*Problem*. Transcribe the full listing so that each line reads as it does in the original.

* * * *

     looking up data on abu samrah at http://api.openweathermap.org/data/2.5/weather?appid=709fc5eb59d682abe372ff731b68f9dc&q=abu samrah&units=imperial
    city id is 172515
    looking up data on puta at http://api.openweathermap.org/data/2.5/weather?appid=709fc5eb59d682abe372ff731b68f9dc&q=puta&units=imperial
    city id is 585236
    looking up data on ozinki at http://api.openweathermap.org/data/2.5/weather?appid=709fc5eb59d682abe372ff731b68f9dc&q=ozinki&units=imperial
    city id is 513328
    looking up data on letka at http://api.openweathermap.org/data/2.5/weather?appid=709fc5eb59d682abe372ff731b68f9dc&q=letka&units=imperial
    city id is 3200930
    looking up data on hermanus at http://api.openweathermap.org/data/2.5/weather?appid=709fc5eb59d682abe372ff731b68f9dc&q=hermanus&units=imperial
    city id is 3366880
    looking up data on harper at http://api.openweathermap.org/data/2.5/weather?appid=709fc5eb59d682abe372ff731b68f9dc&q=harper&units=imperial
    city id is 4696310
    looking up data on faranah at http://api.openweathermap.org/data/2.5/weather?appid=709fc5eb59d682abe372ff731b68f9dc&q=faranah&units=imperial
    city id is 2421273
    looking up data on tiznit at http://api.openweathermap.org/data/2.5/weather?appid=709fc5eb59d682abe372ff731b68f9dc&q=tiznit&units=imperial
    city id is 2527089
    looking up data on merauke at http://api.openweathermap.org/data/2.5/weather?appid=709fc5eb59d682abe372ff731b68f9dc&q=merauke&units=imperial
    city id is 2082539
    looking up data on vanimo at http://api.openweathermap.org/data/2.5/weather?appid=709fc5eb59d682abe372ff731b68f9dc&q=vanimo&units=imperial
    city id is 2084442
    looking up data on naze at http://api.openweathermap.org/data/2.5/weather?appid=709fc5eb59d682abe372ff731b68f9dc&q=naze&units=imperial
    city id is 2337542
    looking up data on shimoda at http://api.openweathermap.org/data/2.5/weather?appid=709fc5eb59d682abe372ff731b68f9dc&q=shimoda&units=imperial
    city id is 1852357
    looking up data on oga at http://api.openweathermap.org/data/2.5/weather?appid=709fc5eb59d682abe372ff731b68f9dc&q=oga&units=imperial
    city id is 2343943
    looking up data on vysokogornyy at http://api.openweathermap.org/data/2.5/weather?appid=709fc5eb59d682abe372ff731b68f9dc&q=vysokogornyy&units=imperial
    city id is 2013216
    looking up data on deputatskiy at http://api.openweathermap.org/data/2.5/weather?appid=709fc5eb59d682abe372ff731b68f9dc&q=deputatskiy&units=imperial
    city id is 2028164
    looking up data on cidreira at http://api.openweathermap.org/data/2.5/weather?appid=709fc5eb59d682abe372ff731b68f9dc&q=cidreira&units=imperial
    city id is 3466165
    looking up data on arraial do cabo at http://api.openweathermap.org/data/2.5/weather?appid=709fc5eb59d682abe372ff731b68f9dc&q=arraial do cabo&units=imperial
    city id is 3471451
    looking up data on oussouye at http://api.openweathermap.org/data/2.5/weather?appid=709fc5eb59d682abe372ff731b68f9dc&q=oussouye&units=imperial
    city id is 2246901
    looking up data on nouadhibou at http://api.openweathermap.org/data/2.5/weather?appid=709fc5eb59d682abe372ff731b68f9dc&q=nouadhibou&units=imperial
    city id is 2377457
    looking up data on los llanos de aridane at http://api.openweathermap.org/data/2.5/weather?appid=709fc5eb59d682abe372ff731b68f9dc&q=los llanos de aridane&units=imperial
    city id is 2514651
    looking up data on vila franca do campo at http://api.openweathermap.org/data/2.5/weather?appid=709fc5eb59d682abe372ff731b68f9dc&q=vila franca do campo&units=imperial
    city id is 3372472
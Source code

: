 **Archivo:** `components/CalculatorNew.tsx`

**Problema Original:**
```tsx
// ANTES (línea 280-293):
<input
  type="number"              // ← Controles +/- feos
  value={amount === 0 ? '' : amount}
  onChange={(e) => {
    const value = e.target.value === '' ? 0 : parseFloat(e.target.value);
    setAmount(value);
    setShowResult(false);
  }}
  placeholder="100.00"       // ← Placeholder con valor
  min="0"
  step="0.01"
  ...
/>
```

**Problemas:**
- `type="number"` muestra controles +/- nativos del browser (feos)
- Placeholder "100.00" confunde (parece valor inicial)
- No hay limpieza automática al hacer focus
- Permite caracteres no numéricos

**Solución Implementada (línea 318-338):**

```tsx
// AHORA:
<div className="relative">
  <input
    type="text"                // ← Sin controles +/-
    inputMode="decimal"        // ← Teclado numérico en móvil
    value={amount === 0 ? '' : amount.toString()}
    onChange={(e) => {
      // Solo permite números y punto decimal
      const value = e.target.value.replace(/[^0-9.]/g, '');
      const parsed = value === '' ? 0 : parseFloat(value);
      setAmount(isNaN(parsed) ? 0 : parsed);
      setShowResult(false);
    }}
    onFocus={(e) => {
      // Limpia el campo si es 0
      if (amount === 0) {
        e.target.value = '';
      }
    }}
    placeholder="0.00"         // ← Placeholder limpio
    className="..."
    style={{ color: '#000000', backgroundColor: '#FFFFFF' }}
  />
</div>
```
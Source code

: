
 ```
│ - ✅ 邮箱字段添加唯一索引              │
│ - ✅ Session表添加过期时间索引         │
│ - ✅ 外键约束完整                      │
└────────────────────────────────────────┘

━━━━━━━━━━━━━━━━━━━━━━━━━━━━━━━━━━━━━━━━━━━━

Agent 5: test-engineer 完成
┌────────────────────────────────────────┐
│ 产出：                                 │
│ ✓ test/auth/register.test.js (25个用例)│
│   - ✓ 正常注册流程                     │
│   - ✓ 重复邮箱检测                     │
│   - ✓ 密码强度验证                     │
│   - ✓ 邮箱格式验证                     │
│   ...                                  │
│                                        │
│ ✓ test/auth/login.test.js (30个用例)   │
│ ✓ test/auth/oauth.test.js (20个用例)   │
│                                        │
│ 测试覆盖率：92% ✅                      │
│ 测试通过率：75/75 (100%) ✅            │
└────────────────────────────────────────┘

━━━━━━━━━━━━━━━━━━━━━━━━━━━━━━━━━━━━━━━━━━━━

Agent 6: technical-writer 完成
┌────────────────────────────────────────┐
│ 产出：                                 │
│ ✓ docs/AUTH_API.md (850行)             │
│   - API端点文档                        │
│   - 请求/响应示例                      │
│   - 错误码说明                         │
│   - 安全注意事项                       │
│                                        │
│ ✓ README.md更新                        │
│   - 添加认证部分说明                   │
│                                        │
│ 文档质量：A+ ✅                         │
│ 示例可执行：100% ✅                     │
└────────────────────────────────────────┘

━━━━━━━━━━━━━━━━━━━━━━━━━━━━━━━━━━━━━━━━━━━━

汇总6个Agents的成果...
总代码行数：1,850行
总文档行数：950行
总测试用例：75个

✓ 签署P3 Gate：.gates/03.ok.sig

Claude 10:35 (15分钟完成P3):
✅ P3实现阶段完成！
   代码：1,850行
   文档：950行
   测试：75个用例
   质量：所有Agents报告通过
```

* * * *

*Your solution*.
     looking up data on abu samrah at http://api.openweathermap.org/data/2.5/weather?appid=709fc5eb59d682abe372ff731b68f9dc&q=abu samrah&units=imperial
    city id is 172515
    looking up data on puta at http://api.openweathermap.org/data/2.5/weather?appid=709fc5eb59d682abe372ff731b68f9dc&q=puta&units=imperial
    city id is 585236
    looking up data on ozinki at http://api.openweathermap.org/data/2.5/weather?appid=709fc5eb59d682abe372ff731b68f9dc&q=ozinki&units=imperial
    city id is 513328
    looking up data on letka at http://api.openweathermap.org/data/2.5/weather?appid=709fc5eb59d682abe372ff731b68f9dc&q=letka&units=imperial
    city id is 3200930
    looking up data on hermanus at http://api.openweathermap.org/data/2.5/weather?appid=709fc5eb59d682abe372ff731b68f9dc&q=hermanus&units=imperial
    city id is 3366880
    looking up data on harper at http://api.openweathermap.org/data/2.5/weather?appid=709fc5eb59d682abe372ff731b68f9dc&q=harper&units=imperial
    city id is 4696310
    looking up data on faranah at http://api.openweathermap.org/data/2.5/weather?appid=709fc5eb59d682abe372ff731b68f9dc&q=faranah&units=imperial
    city id is 2421273
    looking up data on tiznit at http://api.openweathermap.org/data/2.5/weather?appid=709fc5eb59d682abe372ff731b68f9dc&q=tiznit&units=imperial
    city id is 2527089
    looking up data on merauke at http://api.openweathermap.org/data/2.5/weather?appid=709fc5eb59d682abe372ff731b68f9dc&q=merauke&units=imperial
    city id is 2082539
    looking up data on vanimo at http://api.openweathermap.org/data/2.5/weather?appid=709fc5eb59d682abe372ff731b68f9dc&q=vanimo&units=imperial
    city id is 2084442
    looking up data on naze at http://api.openweathermap.org/data/2.5/weather?appid=709fc5eb59d682abe372ff731b68f9dc&q=naze&units=imperial
    city id is 2337542
    looking up data on shimoda at http://api.openweathermap.org/data/2.5/weather?appid=709fc5eb59d682abe372ff731b68f9dc&q=shimoda&units=imperial
    city id is 1852357
    looking up data on oga at http://api.openweathermap.org/data/2.5/weather?appid=709fc5eb59d682abe372ff731b68f9dc&q=oga&units=imperial
    city id is 2343943
    looking up data on vysokogornyy at http://api.openweathermap.org/data/2.5/weather?appid=709fc5eb59d682abe372ff731b68f9dc&q=vysokogornyy&units=imperial
    city id is 2013216
    looking up data on deputatskiy at http://api.openweathermap.org/data/2.5/weather?appid=709fc5eb59d682abe372ff731b68f9dc&q=deputatskiy&units=imperial
    city id is 2028164
    looking up data on cidreira at http://api.openweathermap.org/data/2.5/weather?appid=709fc5eb59d682abe372ff731b68f9dc&q=cidreira&units=imperial
    city id is 3466165
    looking up data on arraial do cabo at http://api.openweathermap.org/data/2.5/weather?appid=709fc5eb59d682abe372ff731b68f9dc&q=arraial do cabo&units=imperial
    city id is 3471451
    looking up data on oussouye at http://api.openweathermap.org/data/2.5/weather?appid=709fc5eb59d682abe372ff731b68f9dc&q=oussouye&units=imperial
    city id is 2246901
    looking up data on nouadhibou at http://api.openweathermap.org/data/2.5/weather?appid=709fc5eb59d682abe372ff731b68f9dc&q=nouadhibou&units=imperial
    city id is 2377457
    looking up data on los llanos de aridane at http://api.openweathermap.org/data/2.5/weather?appid=709fc5eb59d682abe372ff731b68f9dc&q=los llanos de aridane&units=imperial
    city id is 2514651
    looking up data on vila franca do campo at http://api.openweathermap.org/data/2.5/weather?appid=709fc5eb59d682abe372ff731b68f9dc&q=vila franca do campo&units=imperial
    city id is 3372472
Source code

: **Archivo:** `components/CalculatorNew.tsx`

**Problema Original:**
```tsx
// ANTES (línea 280-293):
<input
  type="number"              // ← Controles +/- feos
  value={amount === 0 ? '' : amount}
  onChange={(e) => {
    const value = e.target.value === '' ? 0 : parseFloat(e.target.value);
    setAmount(value);
    setShowResult(false);
  }}
  placeholder="100.00"       // ← Placeholder con valor
  min="0"
  step="0.01"
  ...
/>
```

**Problemas:**
- `type="number"` muestra controles +/- nativos del browser (feos)
- Placeholder "100.00" confunde (parece valor inicial)
- No hay limpieza automática al hacer focus
- Permite caracteres no numéricos

**Solución Implementada (línea 318-338):**

```tsx
// AHORA:
<div className="relative">
  <input
    type="text"                // ← Sin controles +/-
    inputMode="decimal"        // ← Teclado numérico en móvil
    value={amount === 0 ? '' : amount.toString()}
    onChange={(e) => {
      // Solo permite números y punto decimal
      const value = e.target.value.replace(/[^0-9.]/g, '');
      const parsed = value === '' ? 0 : parseFloat(value);
      setAmount(isNaN(parsed) ? 0 : parsed);
      setShowResult(false);
    }}
    onFocus={(e) => {
      // Limpia el campo si es 0
      if (amount === 0) {
        e.target.value = '';
      }
    }}
    placeholder="0.00"         // ← Placeholder limpio
    className="..."
    style={{ color: '#000000', backgroundColor: '#FFFFFF' }}
  />
</div>
```
Source code

:
 ```
│ - ✅ 邮箱字段添加唯一索引              │
│ - ✅ Session表添加过期时间索引         │
│ - ✅ 外键约束完整                      │
└────────────────────────────────────────┘

━━━━━━━━━━━━━━━━━━━━━━━━━━━━━━━━━━━━━━━━━━━━

Agent 5: test-engineer 完成
┌────────────────────────────────────────┐
│ 产出：                                 │
│ ✓ test/auth/register.test.js (25个用例)│
│   - ✓ 正常注册流程                     │
│   - ✓ 重复邮箱检测                     │
│   - ✓ 密码强度验证                     │
│   - ✓ 邮箱格式验证                     │
│   ...                                  │
│                                        │
│ ✓ test/auth/login.test.js (30个用例)   │
│ ✓ test/auth/oauth.test.js (20个用例)   │
│                                        │
│ 测试覆盖率：92% ✅                      │
│ 测试通过率：75/75 (100%) ✅            │
└────────────────────────────────────────┘

━━━━━━━━━━━━━━━━━━━━━━━━━━━━━━━━━━━━━━━━━━━━

Agent 6: technical-writer 完成
┌────────────────────────────────────────┐
│ 产出：                                 │
│ ✓ docs/AUTH_API.md (850行)             │
│   - API端点文档                        │
│   - 请求/响应示例                      │
│   - 错误码说明                         │
│   - 安全注意事项                       │
│                                        │
│ ✓ README.md更新                        │
│   - 添加认证部分说明                   │
│                                        │
│ 文档质量：A+ ✅                         │
│ 示例可执行：100% ✅                     │
└────────────────────────────────────────┘

━━━━━━━━━━━━━━━━━━━━━━━━━━━━━━━━━━━━━━━━━━━━

汇总6个Agents的成果...
总代码行数：1,850行
总文档行数：950行
总测试用例：75个

✓ 签署P3 Gate：.gates/03.ok.sig

Claude 10:35 (15分钟完成P3):
✅ P3实现阶段完成！
   代码：1,850行
   文档：950行
   测试：75个用例
   质量：所有Agents报告通过
```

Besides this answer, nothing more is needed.